Like London's Soho in the 60s, seediness sits alongside artistry in Pigalle. Toulouse-Letrec, Van Gogh and Picasso were all once residents there, but today, however, its second main attraction are the myriad guitar shops lining the conjoined length of les rues de Douai and Victor Massé.

So it was appropriate that, given the choice of venues in Paris, Richard Hawley chose to play to a warming audience at La Cigale, one of the grand old 19th century theatres along Boulevard de Rochechouart and just 200 yards from Pigalle Métro (where, quite randomly, I ran into his mate Jarvis Cocker earlier this year).


Picture: Richard Hawley/Facebook

A fittingly vintage venue for a fittingly vintage performer. Hawley is not only a gifted guitarist, but so clearly a consummate guitar fan, whose Facebook page regularly features near gynaecological close-ups of classic guitars and gear.

To the uninitiated, a guitar's a guitar. To the semi-initiated, you can tell the difference between the sound of a Stratocaster and that of a Telecaster, as my neighbours will, by now, readily testify, me being the owner of one of each.

To a connoisseur like Hawley, every guitar has its own feel, its own sound texture, its own personality. Which might explain why the busiest man in La Cigale on Wednesday night was Hawley's guitar tech Gordon, who yo-yoed off and on stage to swap out a never ceasing carousel of Gibsons, Gretchs, Rickenbackers, Danelectros and other six-stringed antique esoterica.

Until the release, earlier this year, of the unrelentingly brilliant, Mercury Prize-nominated Standing At The Sky's Edge - Hawley's previous, acclaimed albums, had been showcases for his love of gentle, late night 50s croons evoking the ballads of Elvis Presley, Jim Reeves, Ricky Nelson and Pat Boone, and each bringing out the luscious timbre of his Sheffield-scraped voice.

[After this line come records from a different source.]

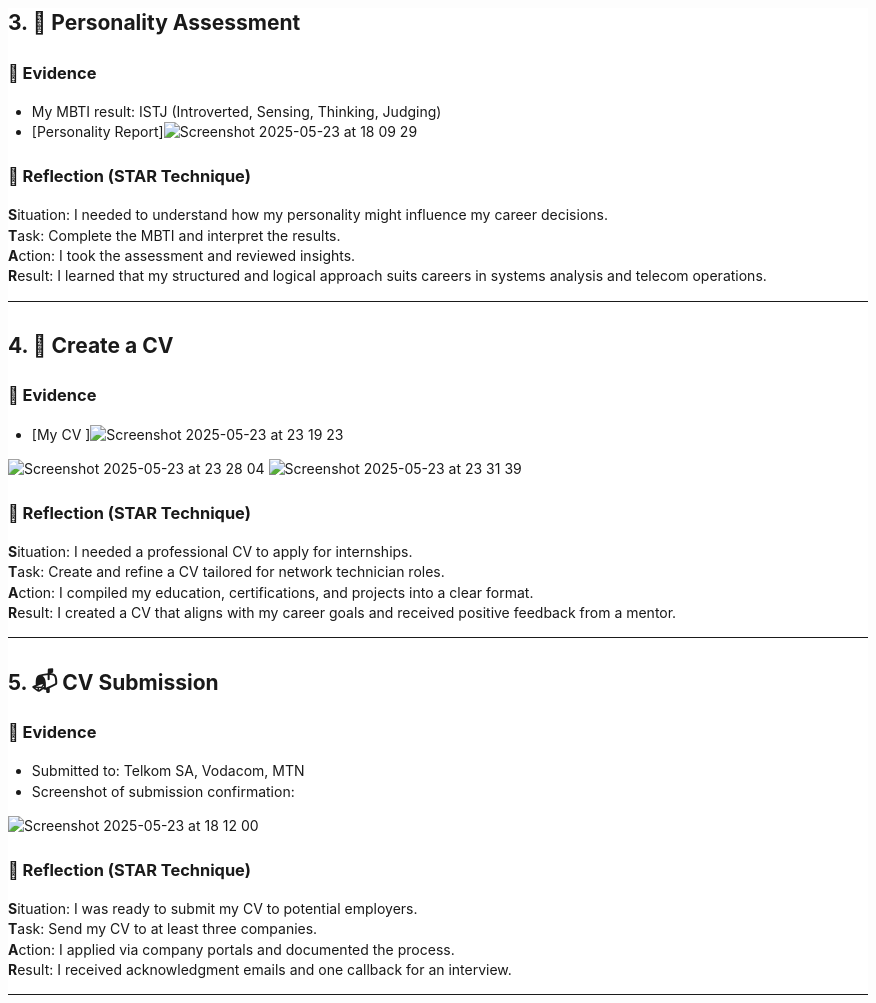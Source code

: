 
## 3. 🧠 Personality Assessment

### 📂 Evidence
- My MBTI result: ISTJ (Introverted, Sensing, Thinking, Judging)  
- [Personality Report]<img width="1512" alt="Screenshot 2025-05-23 at 18 09 29" src="https://github.com/user-attachments/assets/bca911ba-3540-4dcb-80cc-c469dee19b70" />


### 💬 Reflection (STAR Technique)
**S**ituation: I needed to understand how my personality might influence my career decisions.  
**T**ask: Complete the MBTI and interpret the results.  
**A**ction: I took the assessment and reviewed insights.  
**R**esult: I learned that my structured and logical approach suits careers in systems analysis and telecom operations.

---

## 4. 📝 Create a CV

### 📂 Evidence
- [My CV ]<img width="1512" alt="Screenshot 2025-05-23 at 23 19 23" src="https://github.com/user-attachments/assets/e1b1fc59-ff09-47a9-811c-d7a81acd61fc" />
<img width="1512" alt="Screenshot 2025-05-23 at 23 28 04" src="https://github.com/user-attachments/assets/69166a6f-acbe-4971-b6d7-e90fe878e360" />
<img width="1512" alt="Screenshot 2025-05-23 at 23 31 39" src="https://github.com/user-attachments/assets/c220a537-7675-4a95-8914-e413a08aab06" />






### 💬 Reflection (STAR Technique)
**S**ituation: I needed a professional CV to apply for internships.  
**T**ask: Create and refine a CV tailored for network technician roles.  
**A**ction: I compiled my education, certifications, and projects into a clear format.  
**R**esult: I created a CV that aligns with my career goals and received positive feedback from a mentor.

---

## 5. 📬 CV Submission

### 📂 Evidence
- Submitted to: Telkom SA, Vodacom, MTN  
- Screenshot of submission confirmation:  
 <img width="1512" alt="Screenshot 2025-05-23 at 18 12 00" src="https://github.com/user-attachments/assets/d0b56418-2ad5-4307-84cc-2e0318f21e1b" />

### 💬 Reflection (STAR Technique)
**S**ituation: I was ready to submit my CV to potential employers.  
**T**ask: Send my CV to at least three companies.  
**A**ction: I applied via company portals and documented the process.  
**R**esult: I received acknowledgment emails and one callback for an interview.

---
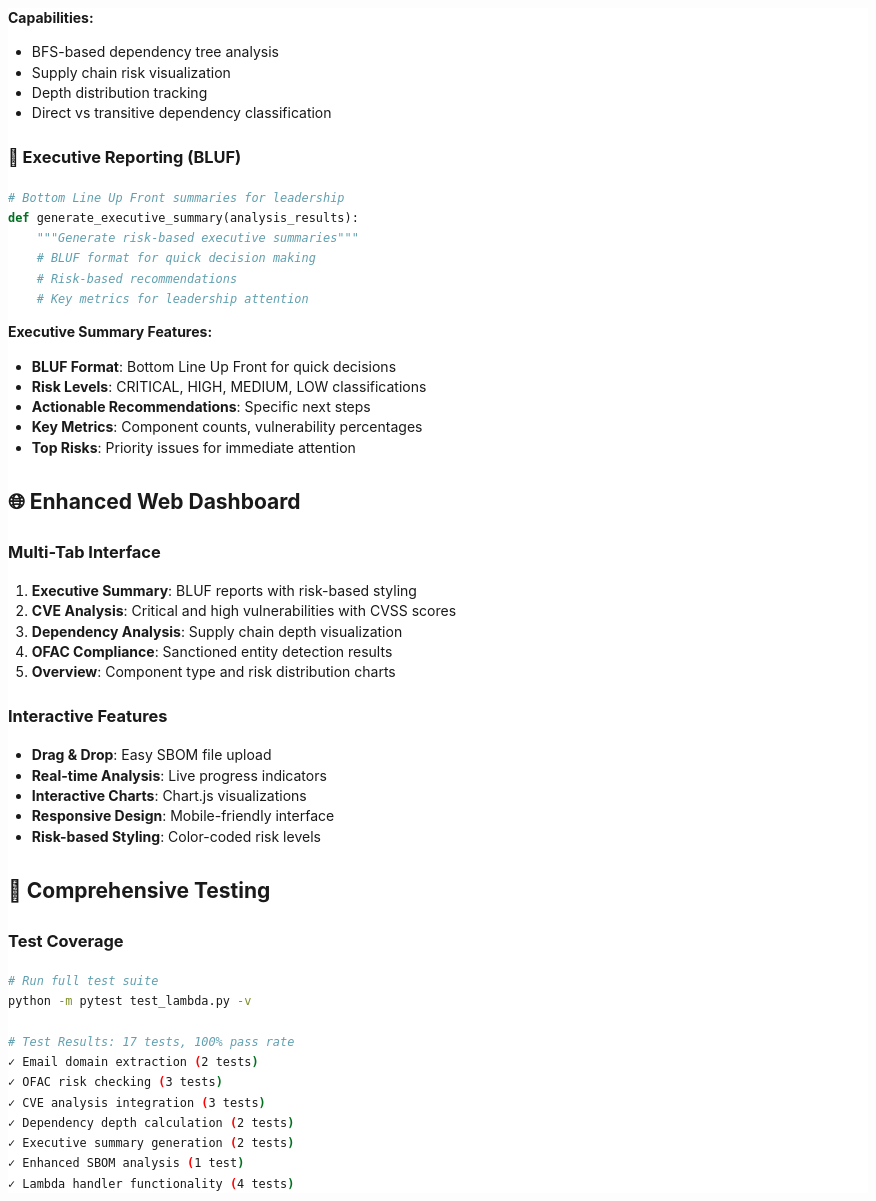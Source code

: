 **Capabilities:**
- BFS-based dependency tree analysis
- Supply chain risk visualization
- Depth distribution tracking
- Direct vs transitive dependency classification

### 👔 Executive Reporting (BLUF)

```python
# Bottom Line Up Front summaries for leadership
def generate_executive_summary(analysis_results):
    """Generate risk-based executive summaries"""
    # BLUF format for quick decision making
    # Risk-based recommendations
    # Key metrics for leadership attention
```

**Executive Summary Features:**
- **BLUF Format**: Bottom Line Up Front for quick decisions
- **Risk Levels**: CRITICAL, HIGH, MEDIUM, LOW classifications
- **Actionable Recommendations**: Specific next steps
- **Key Metrics**: Component counts, vulnerability percentages
- **Top Risks**: Priority issues for immediate attention

## 🌐 Enhanced Web Dashboard

### Multi-Tab Interface

1. **Executive Summary**: BLUF reports with risk-based styling
2. **CVE Analysis**: Critical and high vulnerabilities with CVSS scores
3. **Dependency Analysis**: Supply chain depth visualization
4. **OFAC Compliance**: Sanctioned entity detection results
5. **Overview**: Component type and risk distribution charts

### Interactive Features

- **Drag & Drop**: Easy SBOM file upload
- **Real-time Analysis**: Live progress indicators
- **Interactive Charts**: Chart.js visualizations
- **Responsive Design**: Mobile-friendly interface
- **Risk-based Styling**: Color-coded risk levels

## 🧪 Comprehensive Testing

### Test Coverage

```bash
# Run full test suite
python -m pytest test_lambda.py -v

# Test Results: 17 tests, 100% pass rate
✓ Email domain extraction (2 tests)
✓ OFAC risk checking (3 tests)  
✓ CVE analysis integration (3 tests)
✓ Dependency depth calculation (2 tests)
✓ Executive summary generation (2 tests)
✓ Enhanced SBOM analysis (1 test)
✓ Lambda handler functionality (4 tests)
```
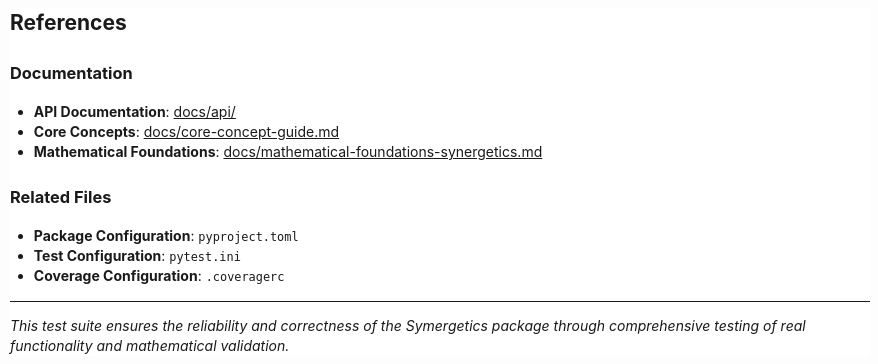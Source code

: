 ## References

### Documentation
- **API Documentation**: [docs/api/](docs/api/)
- **Core Concepts**: [docs/core-concept-guide.md](docs/core-concept-guide.md)
- **Mathematical Foundations**: [docs/mathematical-foundations-synergetics.md](docs/mathematical-foundations-synergetics.md)

### Related Files
- **Package Configuration**: `pyproject.toml`
- **Test Configuration**: `pytest.ini`
- **Coverage Configuration**: `.coveragerc`

---

*This test suite ensures the reliability and correctness of the Symergetics package through comprehensive testing of real functionality and mathematical validation.*
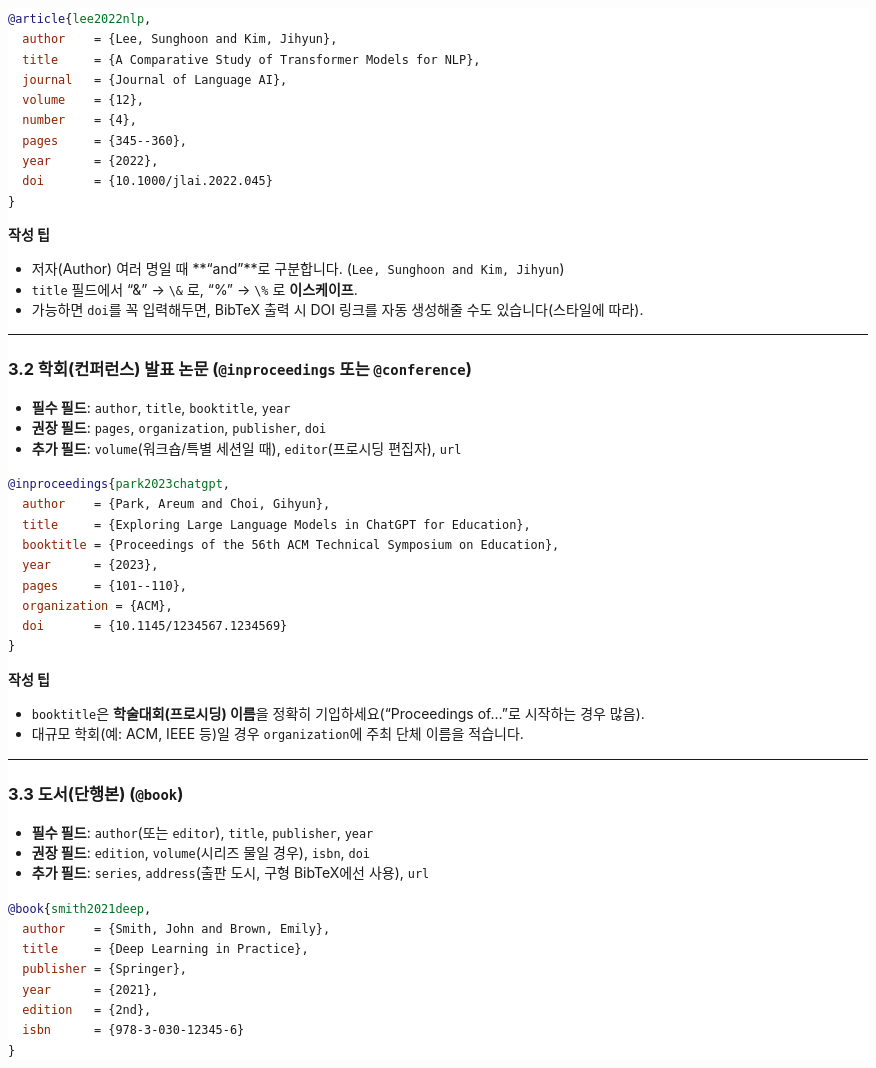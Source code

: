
 ```bibtex
@article{lee2022nlp,
  author    = {Lee, Sunghoon and Kim, Jihyun},
  title     = {A Comparative Study of Transformer Models for NLP},
  journal   = {Journal of Language AI},
  volume    = {12},
  number    = {4},
  pages     = {345--360},
  year      = {2022},
  doi       = {10.1000/jlai.2022.045}
}
```

**작성 팁**  
- 저자(Author) 여러 명일 때 **“and”**로 구분합니다. (`Lee, Sunghoon and Kim, Jihyun`)  
- `title` 필드에서 “&” → `\&` 로, “%” → `\%` 로 **이스케이프**.  
- 가능하면 `doi`를 꼭 입력해두면, BibTeX 출력 시 DOI 링크를 자동 생성해줄 수도 있습니다(스타일에 따라).

---

### 3.2 학회(컨퍼런스) 발표 논문 (`@inproceedings` 또는 `@conference`)

- **필수 필드**: `author`, `title`, `booktitle`, `year`  
- **권장 필드**: `pages`, `organization`, `publisher`, `doi`  
- **추가 필드**: `volume`(워크숍/특별 세션일 때), `editor`(프로시딩 편집자), `url`

```bibtex
@inproceedings{park2023chatgpt,
  author    = {Park, Areum and Choi, Gihyun},
  title     = {Exploring Large Language Models in ChatGPT for Education},
  booktitle = {Proceedings of the 56th ACM Technical Symposium on Education},
  year      = {2023},
  pages     = {101--110},
  organization = {ACM},
  doi       = {10.1145/1234567.1234569}
}
```

**작성 팁**  
- `booktitle`은 **학술대회(프로시딩) 이름**을 정확히 기입하세요(“Proceedings of…”로 시작하는 경우 많음).  
- 대규모 학회(예: ACM, IEEE 등)일 경우 `organization`에 주최 단체 이름을 적습니다.

---

### 3.3 도서(단행본) (`@book`)

- **필수 필드**: `author`(또는 `editor`), `title`, `publisher`, `year`  
- **권장 필드**: `edition`, `volume`(시리즈 물일 경우), `isbn`, `doi`  
- **추가 필드**: `series`, `address`(출판 도시, 구형 BibTeX에선 사용), `url`

```bibtex
@book{smith2021deep,
  author    = {Smith, John and Brown, Emily},
  title     = {Deep Learning in Practice},
  publisher = {Springer},
  year      = {2021},
  edition   = {2nd},
  isbn      = {978-3-030-12345-6}
}
```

He has, however, been for the last 25 years the bridesmaid but rarely the bride. As a writer and sideman-for-hire to the likes of All Saints, Robbie Williams, Lisa-Marie Presley, Elbow and, most famously, a member of Pulp, Hawley has developed a reputation for being someone you either know or don't know. Fatuous as that sounds, if X-Factor provides your musical direction, you will not have heard of him.

I have to admit, until Standing At The Sky's Edge was released in May this year, I'd hardly heard of him either. My interest in 50s pastiche acts ended somewhere in the middle of Chris Isaak's career. And then a friend of mine recommended that I listened to Edge..., and Hawley was, for me, no longer a Brylcreemed throwback, but an artist of rare balance, a peddler of the sort of vibe music I have loved ever since I first caught a snatch of Floyd's Shine On You Crazy Diamond as the backing of a Richard Burton-narrated radio broadcast of The Rhyme Of The Ancient Mariner in an English class 33 years ago.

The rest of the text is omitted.